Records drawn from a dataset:
####################

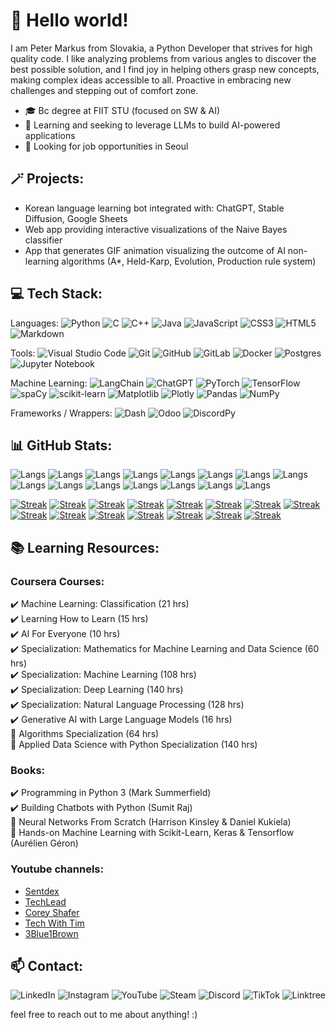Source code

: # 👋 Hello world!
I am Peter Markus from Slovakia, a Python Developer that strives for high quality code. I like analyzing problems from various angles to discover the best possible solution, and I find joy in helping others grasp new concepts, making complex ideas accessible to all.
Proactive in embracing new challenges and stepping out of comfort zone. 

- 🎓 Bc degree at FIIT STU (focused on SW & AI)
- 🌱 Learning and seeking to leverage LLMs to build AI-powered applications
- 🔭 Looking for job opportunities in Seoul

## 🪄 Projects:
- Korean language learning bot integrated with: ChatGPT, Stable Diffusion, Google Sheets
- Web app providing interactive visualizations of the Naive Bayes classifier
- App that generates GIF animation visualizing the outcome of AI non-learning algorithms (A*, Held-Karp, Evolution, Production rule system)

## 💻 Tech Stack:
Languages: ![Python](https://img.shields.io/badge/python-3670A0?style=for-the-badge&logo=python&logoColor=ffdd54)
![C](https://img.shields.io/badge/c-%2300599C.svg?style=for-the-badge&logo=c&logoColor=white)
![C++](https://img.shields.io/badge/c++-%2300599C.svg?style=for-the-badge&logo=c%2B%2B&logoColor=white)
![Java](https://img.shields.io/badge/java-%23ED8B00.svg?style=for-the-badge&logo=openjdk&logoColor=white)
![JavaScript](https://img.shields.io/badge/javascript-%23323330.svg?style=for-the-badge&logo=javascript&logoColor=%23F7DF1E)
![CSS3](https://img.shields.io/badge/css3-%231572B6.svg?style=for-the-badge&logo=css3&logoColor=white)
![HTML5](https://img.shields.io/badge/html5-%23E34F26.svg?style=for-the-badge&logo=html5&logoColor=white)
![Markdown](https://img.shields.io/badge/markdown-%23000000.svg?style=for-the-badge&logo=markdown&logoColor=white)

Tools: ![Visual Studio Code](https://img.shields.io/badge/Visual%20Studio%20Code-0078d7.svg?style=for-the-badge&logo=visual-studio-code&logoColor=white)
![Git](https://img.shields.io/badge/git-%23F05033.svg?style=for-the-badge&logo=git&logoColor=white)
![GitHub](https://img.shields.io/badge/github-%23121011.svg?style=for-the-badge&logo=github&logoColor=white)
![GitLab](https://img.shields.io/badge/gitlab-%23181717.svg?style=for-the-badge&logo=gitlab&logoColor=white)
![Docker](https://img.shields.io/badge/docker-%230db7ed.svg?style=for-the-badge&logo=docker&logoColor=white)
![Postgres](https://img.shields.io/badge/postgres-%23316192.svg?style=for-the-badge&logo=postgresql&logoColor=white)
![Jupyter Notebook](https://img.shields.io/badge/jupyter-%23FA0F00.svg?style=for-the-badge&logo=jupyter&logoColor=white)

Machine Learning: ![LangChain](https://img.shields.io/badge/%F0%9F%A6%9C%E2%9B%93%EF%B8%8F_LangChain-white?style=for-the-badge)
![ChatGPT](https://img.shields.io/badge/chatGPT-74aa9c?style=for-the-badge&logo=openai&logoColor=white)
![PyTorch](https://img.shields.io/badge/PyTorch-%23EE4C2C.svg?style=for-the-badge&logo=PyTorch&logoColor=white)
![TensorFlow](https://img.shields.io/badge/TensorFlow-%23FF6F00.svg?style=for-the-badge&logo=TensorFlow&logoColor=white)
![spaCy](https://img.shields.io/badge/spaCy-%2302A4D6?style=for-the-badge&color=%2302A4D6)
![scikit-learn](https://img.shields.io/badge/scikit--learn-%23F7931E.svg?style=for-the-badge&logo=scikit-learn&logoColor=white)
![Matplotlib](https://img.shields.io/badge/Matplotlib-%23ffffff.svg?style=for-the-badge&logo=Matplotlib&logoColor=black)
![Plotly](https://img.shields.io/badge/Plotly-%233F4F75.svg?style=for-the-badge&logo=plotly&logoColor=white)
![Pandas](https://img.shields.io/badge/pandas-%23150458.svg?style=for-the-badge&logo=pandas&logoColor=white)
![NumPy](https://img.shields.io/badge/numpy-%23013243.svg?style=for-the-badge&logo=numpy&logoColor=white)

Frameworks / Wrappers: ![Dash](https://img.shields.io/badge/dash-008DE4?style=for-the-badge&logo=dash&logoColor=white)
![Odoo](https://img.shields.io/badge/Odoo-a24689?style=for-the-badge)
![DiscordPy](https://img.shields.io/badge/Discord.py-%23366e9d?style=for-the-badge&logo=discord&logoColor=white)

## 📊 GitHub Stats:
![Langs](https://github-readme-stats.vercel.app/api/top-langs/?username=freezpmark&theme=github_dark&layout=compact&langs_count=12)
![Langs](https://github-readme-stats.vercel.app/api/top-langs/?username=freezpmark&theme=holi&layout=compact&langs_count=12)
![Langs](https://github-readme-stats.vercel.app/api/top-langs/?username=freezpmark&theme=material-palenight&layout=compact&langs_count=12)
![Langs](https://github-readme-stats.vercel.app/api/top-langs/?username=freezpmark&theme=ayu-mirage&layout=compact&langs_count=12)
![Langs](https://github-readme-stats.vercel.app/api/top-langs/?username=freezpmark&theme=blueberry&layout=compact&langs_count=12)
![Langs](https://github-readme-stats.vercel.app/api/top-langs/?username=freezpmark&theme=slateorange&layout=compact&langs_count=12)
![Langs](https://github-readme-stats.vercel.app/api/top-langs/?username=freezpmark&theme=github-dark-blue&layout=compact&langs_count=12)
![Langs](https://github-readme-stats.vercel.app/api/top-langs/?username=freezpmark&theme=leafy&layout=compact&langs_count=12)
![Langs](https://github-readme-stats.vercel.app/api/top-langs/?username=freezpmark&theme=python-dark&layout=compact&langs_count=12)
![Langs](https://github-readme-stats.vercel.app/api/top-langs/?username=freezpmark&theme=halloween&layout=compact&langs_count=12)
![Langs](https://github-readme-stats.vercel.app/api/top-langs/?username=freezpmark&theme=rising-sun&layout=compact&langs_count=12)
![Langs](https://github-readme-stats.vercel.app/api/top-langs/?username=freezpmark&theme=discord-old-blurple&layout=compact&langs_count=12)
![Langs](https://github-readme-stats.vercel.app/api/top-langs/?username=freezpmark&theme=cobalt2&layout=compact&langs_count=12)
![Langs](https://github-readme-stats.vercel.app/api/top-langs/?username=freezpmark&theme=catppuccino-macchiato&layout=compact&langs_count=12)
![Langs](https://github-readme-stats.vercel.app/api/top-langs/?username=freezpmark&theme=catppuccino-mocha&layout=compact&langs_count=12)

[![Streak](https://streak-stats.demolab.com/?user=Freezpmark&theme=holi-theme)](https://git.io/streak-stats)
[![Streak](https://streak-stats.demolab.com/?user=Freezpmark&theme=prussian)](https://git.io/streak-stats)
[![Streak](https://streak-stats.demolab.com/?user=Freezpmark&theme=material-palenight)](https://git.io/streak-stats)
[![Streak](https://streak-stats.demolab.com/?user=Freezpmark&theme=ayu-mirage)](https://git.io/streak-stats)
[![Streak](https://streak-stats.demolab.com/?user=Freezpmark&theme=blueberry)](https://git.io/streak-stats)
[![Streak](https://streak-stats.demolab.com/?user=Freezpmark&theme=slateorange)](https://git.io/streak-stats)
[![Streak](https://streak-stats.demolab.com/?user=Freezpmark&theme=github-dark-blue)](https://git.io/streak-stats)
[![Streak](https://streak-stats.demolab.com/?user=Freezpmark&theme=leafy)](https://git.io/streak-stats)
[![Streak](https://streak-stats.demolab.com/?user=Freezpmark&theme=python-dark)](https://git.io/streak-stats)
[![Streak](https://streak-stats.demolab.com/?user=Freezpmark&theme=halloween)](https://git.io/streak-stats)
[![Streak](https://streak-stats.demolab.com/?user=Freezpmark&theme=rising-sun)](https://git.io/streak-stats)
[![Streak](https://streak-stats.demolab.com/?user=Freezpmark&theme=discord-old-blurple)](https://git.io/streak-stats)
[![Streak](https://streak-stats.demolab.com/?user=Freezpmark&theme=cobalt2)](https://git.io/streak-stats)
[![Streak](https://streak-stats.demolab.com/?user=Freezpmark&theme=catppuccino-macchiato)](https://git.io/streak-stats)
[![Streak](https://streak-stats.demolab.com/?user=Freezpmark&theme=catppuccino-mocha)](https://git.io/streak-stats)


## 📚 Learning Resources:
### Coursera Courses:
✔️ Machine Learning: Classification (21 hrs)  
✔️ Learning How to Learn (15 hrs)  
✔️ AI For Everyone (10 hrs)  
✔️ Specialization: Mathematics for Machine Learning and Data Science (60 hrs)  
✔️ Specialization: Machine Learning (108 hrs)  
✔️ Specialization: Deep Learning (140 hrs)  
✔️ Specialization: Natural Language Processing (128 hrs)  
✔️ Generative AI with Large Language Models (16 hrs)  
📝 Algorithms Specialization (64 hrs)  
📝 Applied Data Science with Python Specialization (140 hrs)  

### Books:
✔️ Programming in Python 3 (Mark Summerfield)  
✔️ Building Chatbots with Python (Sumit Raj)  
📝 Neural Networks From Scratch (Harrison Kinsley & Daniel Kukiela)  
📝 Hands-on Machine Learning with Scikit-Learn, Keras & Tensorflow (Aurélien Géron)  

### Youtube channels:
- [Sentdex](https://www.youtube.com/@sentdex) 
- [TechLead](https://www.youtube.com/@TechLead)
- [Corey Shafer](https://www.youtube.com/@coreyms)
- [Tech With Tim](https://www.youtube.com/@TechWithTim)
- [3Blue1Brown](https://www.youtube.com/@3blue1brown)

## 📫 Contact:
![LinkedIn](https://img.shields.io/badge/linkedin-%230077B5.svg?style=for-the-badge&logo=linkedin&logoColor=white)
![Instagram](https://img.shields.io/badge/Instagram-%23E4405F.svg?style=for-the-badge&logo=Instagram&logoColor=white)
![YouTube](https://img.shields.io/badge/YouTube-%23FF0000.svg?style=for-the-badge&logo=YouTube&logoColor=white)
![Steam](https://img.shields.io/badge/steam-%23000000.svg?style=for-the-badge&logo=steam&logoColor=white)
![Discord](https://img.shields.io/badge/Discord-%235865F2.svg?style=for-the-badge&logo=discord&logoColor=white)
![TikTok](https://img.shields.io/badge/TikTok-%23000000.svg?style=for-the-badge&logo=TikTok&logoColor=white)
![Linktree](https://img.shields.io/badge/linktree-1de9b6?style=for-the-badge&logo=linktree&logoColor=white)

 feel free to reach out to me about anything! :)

####################

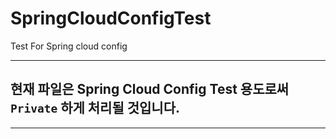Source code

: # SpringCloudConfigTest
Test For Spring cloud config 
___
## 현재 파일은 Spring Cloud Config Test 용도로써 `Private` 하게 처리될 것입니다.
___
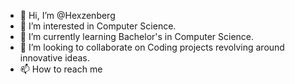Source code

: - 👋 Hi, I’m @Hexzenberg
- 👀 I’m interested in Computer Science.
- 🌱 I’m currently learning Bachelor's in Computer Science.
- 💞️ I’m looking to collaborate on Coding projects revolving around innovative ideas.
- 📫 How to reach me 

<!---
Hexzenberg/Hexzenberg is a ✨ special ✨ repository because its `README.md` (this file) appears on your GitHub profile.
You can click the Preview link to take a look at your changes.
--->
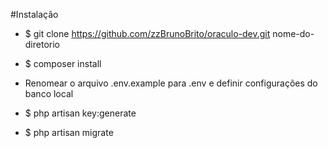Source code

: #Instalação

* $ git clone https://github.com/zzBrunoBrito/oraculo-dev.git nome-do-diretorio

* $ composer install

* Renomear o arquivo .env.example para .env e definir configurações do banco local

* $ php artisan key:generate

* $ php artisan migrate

####################

TASK PROMPT ->
Write down every line of the data above that includes the string "palenight".

EXPECTED ANSWER ->
![Langs](https://github-readme-stats.vercel.app/api/top-langs/?username=freezpmark&theme=material-palenight&layout=compact&langs_count=12)
[![Streak](https://streak-stats.demolab.com/?user=Freezpmark&theme=material-palenight)](https://git.io/streak-stats)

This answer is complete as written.